Culver Studios, a historic independent studio where “Gone with the Wind” and “Citizen Kane” were filmed, is changing hands.
Lehman Bros. Holdings has reached an agreement to sell the Culver City property to Hackman Capital Partners, a Los Angeles real estate investment firm, two sources familiar with the matter said.
The transaction, expected to close this week, is among former Lehman assets being sold off following the investment firm’s 2008 bankruptcy filing.
Hackman Capital is buying the property for $85 million, close to what Lehman and other investors paid Sony Pictures Entertainment a decade ago for the 14-acre Washington Boulevard property, sources said. Lehman made several previous unsuccessful attempts to sell the historic studio.
The sale marks the latest twist in Culver Studios' century-long history.

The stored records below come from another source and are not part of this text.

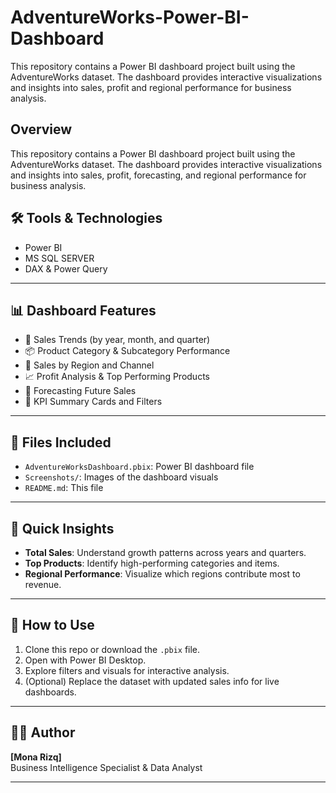 # AdventureWorks-Power-BI-Dashboard
This repository contains a Power BI dashboard project built using the AdventureWorks dataset. The dashboard provides interactive visualizations and insights into sales, profit and regional performance for business analysis.



## Overview
This repository contains a Power BI dashboard project built using the AdventureWorks dataset. The dashboard provides interactive visualizations and insights into sales, profit, forecasting, and regional performance for business analysis.



## 🛠️ Tools & Technologies

- Power BI
- MS SQL SERVER
- DAX & Power Query

---

## 📊 Dashboard Features

- 📅 Sales Trends (by year, month, and quarter)
- 📦 Product Category & Subcategory Performance
- 🏬 Sales by Region and Channel
- 📈 Profit Analysis & Top Performing Products
- 🔮 Forecasting Future Sales
- 🎯 KPI Summary Cards and Filters

---

## 📁 Files Included

- `AdventureWorksDashboard.pbix`: Power BI dashboard file
- `Screenshots/`: Images of the dashboard visuals
- `README.md`: This file

---

## 🚀 Quick Insights

- **Total Sales**: Understand growth patterns across years and quarters.
- **Top Products**: Identify high-performing categories and items.
- **Regional Performance**: Visualize which regions contribute most to revenue.

---

## 🔄 How to Use

1. Clone this repo or download the `.pbix` file.
2. Open with Power BI Desktop.
3. Explore filters and visuals for interactive analysis.
4. (Optional) Replace the dataset with updated sales info for live dashboards.

---

## 🙋‍♂️ Author

**[Mona Rizq]**  
Business Intelligence Specialist & Data Analyst  

---

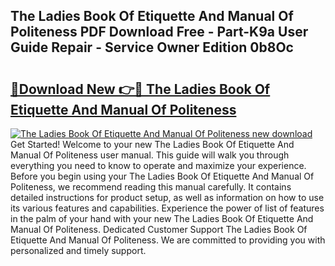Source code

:## The Ladies Book Of Etiquette And Manual Of Politeness PDF Download Free - Part-K9a User Guide Repair - Service Owner Edition 0b8Oc

# <h2><a href="http://cf25347.oget.top/?id=The+Ladies+Book+Of+Etiquette+And+Manual+Of+Politeness">🔗Download New 👉🔴 The Ladies Book Of Etiquette And Manual Of Politeness</a></h2>

[![The Ladies Book Of Etiquette And Manual Of Politeness new download](https://i.imgur.com/5g1atiW.png)](http://cf25347.oget.top/?id=The+Ladies+Book+Of+Etiquette+And+Manual+Of+Politeness)
Get Started! Welcome to your new The Ladies Book Of Etiquette And Manual Of Politeness user manual. This guide will walk you through everything you need to know to operate and maximize your experience. Before you begin using your The Ladies Book Of Etiquette And Manual Of Politeness, we recommend reading this manual carefully. It contains detailed instructions for product setup, as well as information on how to use its various features and capabilities. Experience the power of list of features in the palm of your hand with your new The Ladies Book Of Etiquette And Manual Of Politeness. Dedicated Customer Support The Ladies Book Of Etiquette And Manual Of Politeness. We are committed to providing you with personalized and timely support.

The studio was built by silent movie producer Thomas Ince in 1918 and was purchased six years later by legendary producer and director Cecil B. DeMille. Other owners have included filmmakers David O. Selznick, Joseph Kennedy and Howard Hughes, and TV producers Lucille Ball, Desi Arnaz, and Grant Tinker.

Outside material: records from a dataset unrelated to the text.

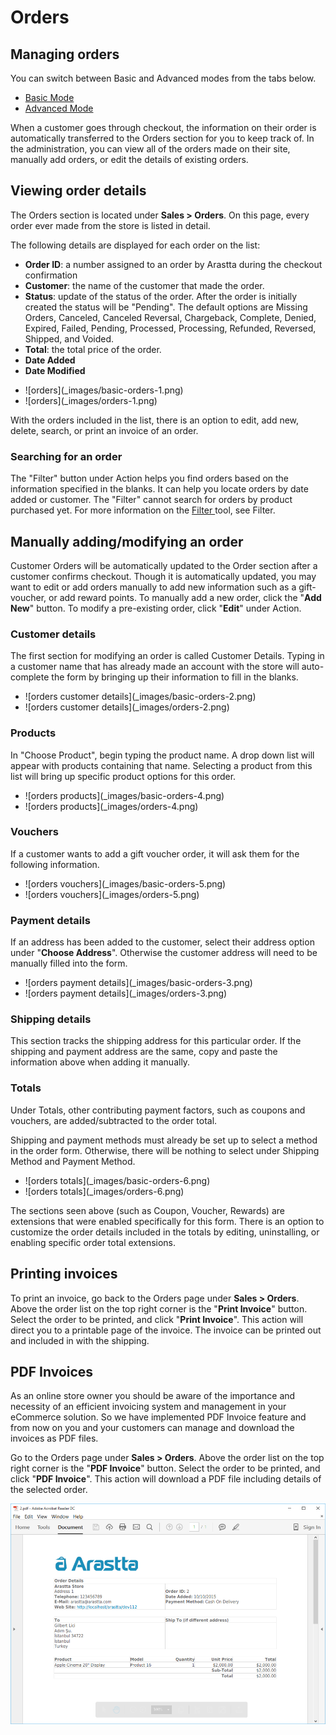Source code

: Orders
======

Managing orders
---------------

<div class="uk-alert-info uk-alert">
  <span class="uk-icon-info-circle"></span> You can switch between Basic and Advanced modes from the tabs below.
</div>
<ul class="uk-tab" data-uk-tab="{connect:'#doc-tabs', animation: 'fade'}">
    <li><a href="">Basic Mode</a></li>
    <li><a href="">Advanced Mode</a></li>
</ul>

When a customer goes through checkout, the information on their order is automatically transferred to the Orders section for you to keep track of. In the administration, you can view all of the orders made on their site, manually add orders, or edit the details of existing orders.

Viewing order details
---------------------

The Orders section is located under **Sales > Orders**. On this page, every order ever made from the store is listed in detail.

The following details are displayed for each order on the list:

- **Order ID**: a number assigned to an order by Arastta during the checkout confirmation
- **Customer**: the name of the customer that made the order.
- **Status**: update of the status of the order. After the order is initially created the status will be "Pending". The default options are Missing Orders, Canceled, Canceled Reversal, Chargeback, Complete, Denied, Expired, Failed, Pending, Processed, Processing, Refunded, Reversed, Shipped, and Voided.
- **Total**: the total price of the order.
- **Date Added**
- **Date Modified**

<ul id="doc-tabs" class="uk-switcher uk-margin">
    <li>![orders](_images/basic-orders-1.png)</li>
    <li>![orders](_images/orders-1.png)</li>
</ul>

With the orders included in the list, there is an option to edit, add new, delete, search, or print an invoice of an order.

### Searching for an order

The "Filter" button under Action helps you find orders based on the information specified in the blanks. It can help you locate orders by date added or customer. The "Filter" cannot search for orders by product purchased yet. For more information on the [Filter ](docs/user-manual/catalog/filters)tool, see Filter.

Manually adding/modifying an order
----------------------------------

Customer Orders will be automatically updated to the Order section after a customer confirms checkout. Though it is automatically updated, you may want to edit or add orders manually to add new information such as a gift-voucher, or add reward points. To manually add a new order, click the "**Add New**" button. To modify a pre-existing order, click "**Edit**" under Action.

### Customer details

The first section for modifying an order is called Customer Details. Typing in a customer name that has already made an account with the store will auto-complete the form by bringing up their information to fill in the blanks.

<ul id="doc-tabs" class="uk-switcher uk-margin">
    <li>![orders customer details](_images/basic-orders-2.png)</li>
    <li>![orders customer details](_images/orders-2.png)</li>
</ul>

### Products

In "Choose Product", begin typing the product name. A drop down list will appear with products containing that name. Selecting a product from this list will bring up specific product options for this order.

<ul id="doc-tabs" class="uk-switcher uk-margin">
    <li>![orders products](_images/basic-orders-4.png)</li>
    <li>![orders products](_images/orders-4.png)</li>
</ul>

### Vouchers

If a customer wants to add a gift voucher order, it will ask them for the following information.

<ul id="doc-tabs" class="uk-switcher uk-margin">
    <li>![orders vouchers](_images/basic-orders-5.png)</li>
    <li>![orders vouchers](_images/orders-5.png)</li>
</ul>

### Payment details

If an address has been added to the customer, select their address option under "**Choose Address**". Otherwise the customer address will need to be manually filled into the form.

<ul id="doc-tabs" class="uk-switcher uk-margin">
    <li>![orders payment details](_images/basic-orders-3.png)</li>
    <li>![orders payment details](_images/orders-3.png)</li>
</ul>

### Shipping details

This section tracks the shipping address for this particular order. If the shipping and payment address are the same, copy and paste the information above when adding it manually.

### Totals

Under Totals, other contributing payment factors, such as coupons and vouchers, are added/subtracted to the order total.

<div class="uk-alert uk-alert-danger uk-margin-small-left uk-margin-small-right"><i class="uk-icon-exclamation-circle"></i> Shipping and payment methods must already be set up to select a method in the order form. Otherwise, there will be nothing to select under Shipping Method and Payment Method.</div>

<ul id="doc-tabs" class="uk-switcher uk-margin">
    <li>![orders totals](_images/basic-orders-6.png)</li>
    <li>![orders totals](_images/orders-6.png)</li>
</ul>

The sections seen above (such as Coupon, Voucher, Rewards) are extensions that were enabled specifically for this form. There is an option to customize the order details included in the totals by editing, uninstalling, or enabling specific order total extensions.

Printing invoices
-----------------

To print an invoice, go back to the Orders page under **Sales > Orders**. Above the order list on the top right corner is the "**Print Invoice**" button. Select the order to be printed, and click "**Print Invoice**". This action will direct you to a printable page of the invoice. The invoice can be printed out and included in with the shipping.

PDF Invoices
-----------------

As an online store owner you should be aware of the importance and necessity of an efficient invoicing system and management in your eCommerce solution. So we have implemented PDF Invoice feature and from now on you and your customers can manage and download the invoices as PDF files.

Go to the Orders page under **Sales > Orders**. Above the order list on the top right corner is the "**PDF Invoice**" button. Select the order to be printed, and click "**PDF Invoice**". This action will download a PDF file including details of the selected order.

![pdf invoice](_images/pdf-invoice.png)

Over the decades, Culver Studios hosted some of the biggest films in Hollywood but struggled in the last decade as more production moved out of state. The studio was especially hard hit in 2009 when the syndicated game show “Deal or No Deal” moved to Connecticut to take advantage of tax credits.
In 2007, the studio became enmeshed in an ugly legal dispute with the former managers, Hal Katersky and his partner Dana Arnold. In a lawsuit, studio owners alleged “various acts of fraud and embezzlement” occurred when Katersky and Arnold managed the studio from 2004 to 2006.
Katersky called the accusations “unsubstantiated and unfounded” and said the lawsuit was a ploy to thwart the growth of Katersky’s Pacifica Ventures, which operates rival Albuquerque Studios in New Mexico. The case was settled confidentially in 2008.
Culver Studios currently houses ABC's “Cougar Town” and “Marvel's Agents of S.H.I.E.L.D.”
A spokeswoman for Hackman, which manages more than 25 million square feet of industrial and office properties, declined to comment on the transaction, which was first reported by Deadline.
But an investment summary obtained by The Times indicated the company plans to continue operating the historic property as a studio space.
“We intend to maintain a major portion of the studio but add significant value to the property by implementing a redevelopment plan that will add approximately 330,000 square feet of new creative office space and a 1,300 car parking structure,” the summary said. “When completed, the project will have 409,000 square feet of office space, 124,000 square feet of stage and support areas and 1,800 parking spaces with improved loading, storage and access.”
To operate the studio, Hackman is working with Raleigh Studios, one of the largest independent studio operators in North America, the summary said.
Although L.A. has seen a sharp fall in feature film productions, Culver Studios could benefit from its proximity to various new media companies looking for studio space to film Web-based shows.
“It's an ideal location,” said Carl Muhlstein, managing director for Jones Lang LaSalle. “I believe they can be successful if they play it right.”